BEGIN Records supplied

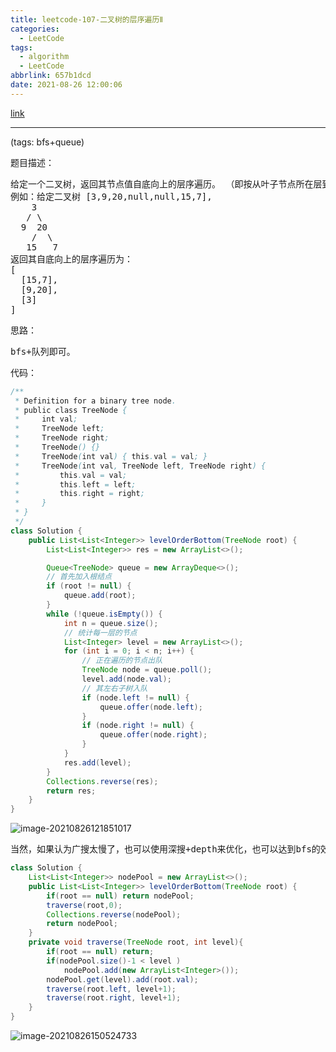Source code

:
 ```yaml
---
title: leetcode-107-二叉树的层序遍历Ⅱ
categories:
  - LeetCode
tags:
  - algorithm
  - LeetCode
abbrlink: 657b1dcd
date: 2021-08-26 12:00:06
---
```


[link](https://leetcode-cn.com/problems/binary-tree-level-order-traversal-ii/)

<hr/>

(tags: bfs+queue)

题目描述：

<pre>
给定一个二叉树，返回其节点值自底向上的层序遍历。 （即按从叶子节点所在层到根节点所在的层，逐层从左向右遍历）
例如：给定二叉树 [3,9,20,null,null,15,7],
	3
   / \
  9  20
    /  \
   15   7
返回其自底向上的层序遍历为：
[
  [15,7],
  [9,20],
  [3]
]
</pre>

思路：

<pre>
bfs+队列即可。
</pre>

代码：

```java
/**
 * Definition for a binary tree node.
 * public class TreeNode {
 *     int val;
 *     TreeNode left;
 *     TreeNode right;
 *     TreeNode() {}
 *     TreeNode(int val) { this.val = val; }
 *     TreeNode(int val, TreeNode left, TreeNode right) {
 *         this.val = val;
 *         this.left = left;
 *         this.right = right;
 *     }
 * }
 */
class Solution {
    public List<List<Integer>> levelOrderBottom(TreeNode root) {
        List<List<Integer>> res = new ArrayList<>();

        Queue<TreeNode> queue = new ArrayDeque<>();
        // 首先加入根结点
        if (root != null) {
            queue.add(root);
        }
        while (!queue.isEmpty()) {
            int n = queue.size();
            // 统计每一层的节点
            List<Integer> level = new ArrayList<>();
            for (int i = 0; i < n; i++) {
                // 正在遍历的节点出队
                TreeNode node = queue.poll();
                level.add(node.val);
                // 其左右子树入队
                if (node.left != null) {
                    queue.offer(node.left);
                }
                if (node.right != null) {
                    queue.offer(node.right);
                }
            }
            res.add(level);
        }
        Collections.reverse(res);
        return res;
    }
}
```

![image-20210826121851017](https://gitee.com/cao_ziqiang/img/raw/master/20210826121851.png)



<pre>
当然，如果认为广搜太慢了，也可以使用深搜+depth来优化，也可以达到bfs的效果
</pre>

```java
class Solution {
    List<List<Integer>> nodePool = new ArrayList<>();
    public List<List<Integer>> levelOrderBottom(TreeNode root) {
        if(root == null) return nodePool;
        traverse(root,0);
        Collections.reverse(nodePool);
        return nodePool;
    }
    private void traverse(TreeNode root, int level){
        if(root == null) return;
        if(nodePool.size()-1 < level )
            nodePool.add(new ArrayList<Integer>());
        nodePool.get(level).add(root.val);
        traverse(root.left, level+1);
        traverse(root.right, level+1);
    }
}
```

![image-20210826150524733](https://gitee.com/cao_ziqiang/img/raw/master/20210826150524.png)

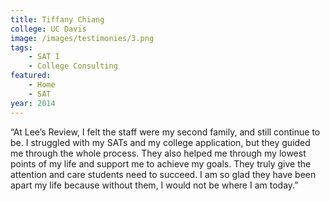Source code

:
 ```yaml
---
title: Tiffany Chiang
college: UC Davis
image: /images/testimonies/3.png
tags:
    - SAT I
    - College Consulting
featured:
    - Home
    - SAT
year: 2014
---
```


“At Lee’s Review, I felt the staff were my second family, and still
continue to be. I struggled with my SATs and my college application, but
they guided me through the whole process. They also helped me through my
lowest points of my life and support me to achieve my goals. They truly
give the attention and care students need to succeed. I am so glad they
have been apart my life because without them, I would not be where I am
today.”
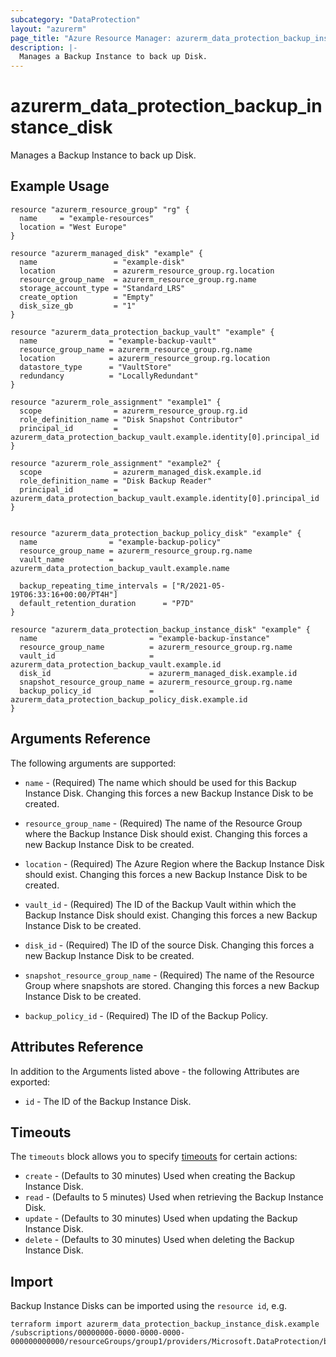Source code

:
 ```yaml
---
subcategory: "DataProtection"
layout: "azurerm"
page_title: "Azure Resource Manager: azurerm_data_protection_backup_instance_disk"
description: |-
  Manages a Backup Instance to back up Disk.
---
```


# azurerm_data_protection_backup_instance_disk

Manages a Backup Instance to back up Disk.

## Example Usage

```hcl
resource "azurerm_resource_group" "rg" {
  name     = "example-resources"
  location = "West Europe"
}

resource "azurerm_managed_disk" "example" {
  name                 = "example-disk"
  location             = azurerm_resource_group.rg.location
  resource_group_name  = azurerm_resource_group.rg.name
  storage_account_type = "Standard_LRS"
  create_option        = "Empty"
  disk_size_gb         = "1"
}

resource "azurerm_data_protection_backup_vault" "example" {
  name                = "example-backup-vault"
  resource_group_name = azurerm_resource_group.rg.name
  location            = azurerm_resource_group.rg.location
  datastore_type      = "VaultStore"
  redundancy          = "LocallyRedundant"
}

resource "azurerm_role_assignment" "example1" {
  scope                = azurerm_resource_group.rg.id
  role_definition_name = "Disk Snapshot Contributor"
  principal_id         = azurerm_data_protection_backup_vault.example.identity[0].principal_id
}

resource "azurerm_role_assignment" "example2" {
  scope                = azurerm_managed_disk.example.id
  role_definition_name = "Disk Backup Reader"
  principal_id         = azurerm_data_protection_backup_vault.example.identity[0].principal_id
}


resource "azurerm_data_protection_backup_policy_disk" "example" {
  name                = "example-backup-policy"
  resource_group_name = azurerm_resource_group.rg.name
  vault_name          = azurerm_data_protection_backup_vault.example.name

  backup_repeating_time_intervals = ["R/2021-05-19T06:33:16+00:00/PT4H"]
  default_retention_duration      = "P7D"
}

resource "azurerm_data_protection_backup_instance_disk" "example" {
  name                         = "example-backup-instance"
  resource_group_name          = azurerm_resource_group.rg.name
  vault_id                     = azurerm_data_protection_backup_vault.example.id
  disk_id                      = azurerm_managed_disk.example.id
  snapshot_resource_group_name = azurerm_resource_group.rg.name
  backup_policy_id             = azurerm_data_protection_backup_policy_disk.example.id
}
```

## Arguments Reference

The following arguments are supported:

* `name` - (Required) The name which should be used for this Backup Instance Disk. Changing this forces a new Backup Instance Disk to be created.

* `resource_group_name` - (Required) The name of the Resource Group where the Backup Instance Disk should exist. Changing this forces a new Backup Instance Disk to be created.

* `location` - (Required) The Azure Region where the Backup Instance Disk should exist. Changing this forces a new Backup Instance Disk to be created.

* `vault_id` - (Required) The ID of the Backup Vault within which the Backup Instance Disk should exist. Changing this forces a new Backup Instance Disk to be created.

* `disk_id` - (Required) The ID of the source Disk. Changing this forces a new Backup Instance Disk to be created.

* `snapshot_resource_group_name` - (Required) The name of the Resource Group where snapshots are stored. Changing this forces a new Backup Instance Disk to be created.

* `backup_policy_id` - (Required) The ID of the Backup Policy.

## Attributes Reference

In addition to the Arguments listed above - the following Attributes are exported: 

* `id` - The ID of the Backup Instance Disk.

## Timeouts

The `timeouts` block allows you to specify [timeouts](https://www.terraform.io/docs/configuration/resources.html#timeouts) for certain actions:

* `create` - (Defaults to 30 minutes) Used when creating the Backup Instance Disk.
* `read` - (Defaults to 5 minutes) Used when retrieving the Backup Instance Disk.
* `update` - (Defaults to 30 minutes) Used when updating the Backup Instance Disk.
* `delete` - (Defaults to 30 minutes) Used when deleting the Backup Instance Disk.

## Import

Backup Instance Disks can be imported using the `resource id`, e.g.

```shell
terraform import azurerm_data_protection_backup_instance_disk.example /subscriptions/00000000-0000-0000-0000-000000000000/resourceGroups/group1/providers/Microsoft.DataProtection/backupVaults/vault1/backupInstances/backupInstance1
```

END Records supplied
BEGIN Records supplied

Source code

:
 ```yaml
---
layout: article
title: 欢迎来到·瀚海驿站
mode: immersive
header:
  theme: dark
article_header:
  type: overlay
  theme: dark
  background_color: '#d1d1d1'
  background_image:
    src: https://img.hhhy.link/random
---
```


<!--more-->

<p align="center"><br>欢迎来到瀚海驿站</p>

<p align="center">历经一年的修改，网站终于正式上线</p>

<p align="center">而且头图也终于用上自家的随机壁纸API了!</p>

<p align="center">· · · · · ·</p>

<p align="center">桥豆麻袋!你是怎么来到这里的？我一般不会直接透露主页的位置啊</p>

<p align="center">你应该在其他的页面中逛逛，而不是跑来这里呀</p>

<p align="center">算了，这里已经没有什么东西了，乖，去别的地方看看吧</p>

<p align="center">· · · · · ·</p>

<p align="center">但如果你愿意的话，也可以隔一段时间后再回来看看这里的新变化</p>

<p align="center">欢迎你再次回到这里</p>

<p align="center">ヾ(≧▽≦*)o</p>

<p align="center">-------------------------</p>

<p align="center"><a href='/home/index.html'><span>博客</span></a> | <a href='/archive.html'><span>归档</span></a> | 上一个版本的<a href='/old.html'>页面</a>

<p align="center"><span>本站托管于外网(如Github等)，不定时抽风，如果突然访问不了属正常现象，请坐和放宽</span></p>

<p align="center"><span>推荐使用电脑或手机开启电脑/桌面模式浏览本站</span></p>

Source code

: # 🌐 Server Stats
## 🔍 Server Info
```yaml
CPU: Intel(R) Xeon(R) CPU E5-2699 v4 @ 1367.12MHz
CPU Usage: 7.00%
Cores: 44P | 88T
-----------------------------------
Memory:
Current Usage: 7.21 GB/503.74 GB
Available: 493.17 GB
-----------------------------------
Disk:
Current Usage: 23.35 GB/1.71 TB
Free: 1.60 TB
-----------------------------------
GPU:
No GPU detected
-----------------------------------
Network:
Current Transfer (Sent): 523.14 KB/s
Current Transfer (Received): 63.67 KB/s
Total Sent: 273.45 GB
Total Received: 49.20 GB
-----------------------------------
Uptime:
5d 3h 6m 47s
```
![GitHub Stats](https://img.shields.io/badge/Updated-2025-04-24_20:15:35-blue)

END Records supplied
BEGIN Records supplied

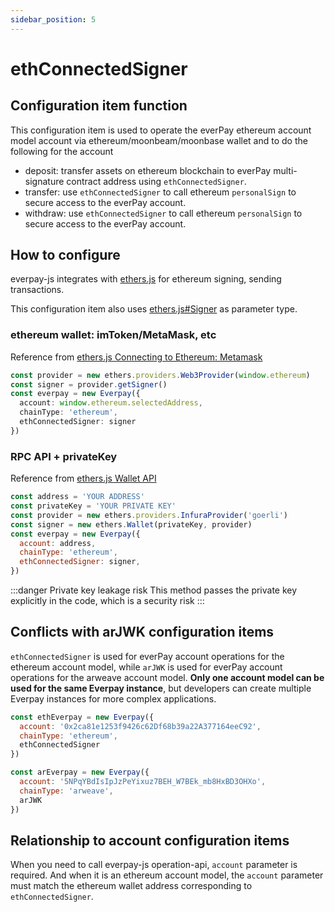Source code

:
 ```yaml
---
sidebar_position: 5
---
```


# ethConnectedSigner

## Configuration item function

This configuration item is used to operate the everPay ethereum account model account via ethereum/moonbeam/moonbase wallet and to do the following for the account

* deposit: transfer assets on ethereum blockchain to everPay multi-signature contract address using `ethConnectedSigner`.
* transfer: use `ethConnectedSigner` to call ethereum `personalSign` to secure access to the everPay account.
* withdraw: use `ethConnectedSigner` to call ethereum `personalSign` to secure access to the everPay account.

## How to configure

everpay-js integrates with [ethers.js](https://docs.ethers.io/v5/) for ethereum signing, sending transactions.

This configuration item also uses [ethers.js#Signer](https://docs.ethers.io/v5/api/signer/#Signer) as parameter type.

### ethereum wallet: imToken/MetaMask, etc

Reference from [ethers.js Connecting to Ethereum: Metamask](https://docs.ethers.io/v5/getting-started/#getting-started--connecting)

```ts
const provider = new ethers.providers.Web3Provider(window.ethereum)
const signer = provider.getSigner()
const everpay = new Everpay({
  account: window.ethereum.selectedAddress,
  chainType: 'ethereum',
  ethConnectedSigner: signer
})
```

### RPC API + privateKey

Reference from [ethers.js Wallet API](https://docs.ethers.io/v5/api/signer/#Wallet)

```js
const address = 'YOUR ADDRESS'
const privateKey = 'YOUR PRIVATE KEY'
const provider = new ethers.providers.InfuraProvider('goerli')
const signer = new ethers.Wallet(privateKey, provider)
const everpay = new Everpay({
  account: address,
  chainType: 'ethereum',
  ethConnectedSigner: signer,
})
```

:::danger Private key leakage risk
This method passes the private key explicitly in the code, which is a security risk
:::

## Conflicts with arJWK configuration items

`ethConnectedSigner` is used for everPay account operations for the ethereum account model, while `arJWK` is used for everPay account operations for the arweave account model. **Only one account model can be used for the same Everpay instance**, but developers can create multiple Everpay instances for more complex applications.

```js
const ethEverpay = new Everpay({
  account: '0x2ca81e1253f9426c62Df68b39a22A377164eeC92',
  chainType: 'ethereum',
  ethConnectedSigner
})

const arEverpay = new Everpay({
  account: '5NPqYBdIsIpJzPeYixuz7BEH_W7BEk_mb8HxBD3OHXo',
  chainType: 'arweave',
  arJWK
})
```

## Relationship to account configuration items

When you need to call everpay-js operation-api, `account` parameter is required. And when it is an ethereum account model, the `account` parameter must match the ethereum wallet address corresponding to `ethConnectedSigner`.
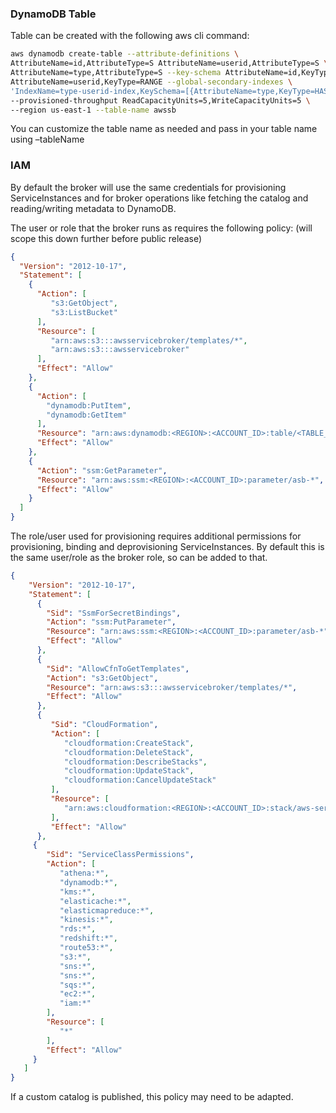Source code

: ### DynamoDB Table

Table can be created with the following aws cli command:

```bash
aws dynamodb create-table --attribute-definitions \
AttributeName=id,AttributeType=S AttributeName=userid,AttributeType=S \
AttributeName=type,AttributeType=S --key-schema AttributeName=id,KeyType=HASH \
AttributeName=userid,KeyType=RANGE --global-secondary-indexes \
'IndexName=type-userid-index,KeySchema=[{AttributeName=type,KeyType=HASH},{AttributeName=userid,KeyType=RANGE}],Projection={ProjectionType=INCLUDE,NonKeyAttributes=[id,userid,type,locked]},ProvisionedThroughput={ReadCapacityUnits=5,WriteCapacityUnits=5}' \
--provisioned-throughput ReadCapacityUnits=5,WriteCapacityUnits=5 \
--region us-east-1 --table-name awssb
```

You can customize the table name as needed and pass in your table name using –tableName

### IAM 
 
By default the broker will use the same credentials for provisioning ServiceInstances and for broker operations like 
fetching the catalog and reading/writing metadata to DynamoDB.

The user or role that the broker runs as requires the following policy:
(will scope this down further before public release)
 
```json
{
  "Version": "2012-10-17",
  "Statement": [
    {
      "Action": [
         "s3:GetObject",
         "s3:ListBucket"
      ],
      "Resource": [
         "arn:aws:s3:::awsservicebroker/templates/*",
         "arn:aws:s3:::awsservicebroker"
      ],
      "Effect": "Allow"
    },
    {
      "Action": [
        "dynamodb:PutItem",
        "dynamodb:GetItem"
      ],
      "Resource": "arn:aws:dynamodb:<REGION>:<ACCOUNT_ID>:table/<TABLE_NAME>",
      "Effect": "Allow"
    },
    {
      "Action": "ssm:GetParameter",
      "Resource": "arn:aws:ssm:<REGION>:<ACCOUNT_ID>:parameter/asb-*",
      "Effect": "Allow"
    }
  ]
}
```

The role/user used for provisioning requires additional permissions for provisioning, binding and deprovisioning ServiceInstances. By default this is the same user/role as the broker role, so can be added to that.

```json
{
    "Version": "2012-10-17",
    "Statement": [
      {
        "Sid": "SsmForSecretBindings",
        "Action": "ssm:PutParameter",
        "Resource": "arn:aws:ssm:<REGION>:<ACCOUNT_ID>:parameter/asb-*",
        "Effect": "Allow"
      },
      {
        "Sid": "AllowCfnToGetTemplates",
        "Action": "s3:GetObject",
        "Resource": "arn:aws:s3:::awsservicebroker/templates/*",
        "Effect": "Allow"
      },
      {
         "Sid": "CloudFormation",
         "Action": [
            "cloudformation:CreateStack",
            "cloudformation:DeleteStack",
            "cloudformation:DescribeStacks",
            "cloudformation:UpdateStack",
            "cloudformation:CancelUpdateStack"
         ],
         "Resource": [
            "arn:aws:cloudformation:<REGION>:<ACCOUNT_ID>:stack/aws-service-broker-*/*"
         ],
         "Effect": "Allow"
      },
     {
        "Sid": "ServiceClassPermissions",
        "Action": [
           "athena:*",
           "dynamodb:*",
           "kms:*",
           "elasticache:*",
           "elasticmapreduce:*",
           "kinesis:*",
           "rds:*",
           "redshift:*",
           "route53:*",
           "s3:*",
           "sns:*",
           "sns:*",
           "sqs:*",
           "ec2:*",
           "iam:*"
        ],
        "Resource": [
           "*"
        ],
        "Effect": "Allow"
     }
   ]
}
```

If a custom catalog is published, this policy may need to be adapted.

END Records supplied

The lines to return are those in the entries above that hold "Current".

* _Answer box_:
Current Usage: 7.21 GB/503.74 GB
Current Usage: 23.35 GB/1.71 TB
Current Transfer (Sent): 523.14 KB/s
Current Transfer (Received): 63.67 KB/s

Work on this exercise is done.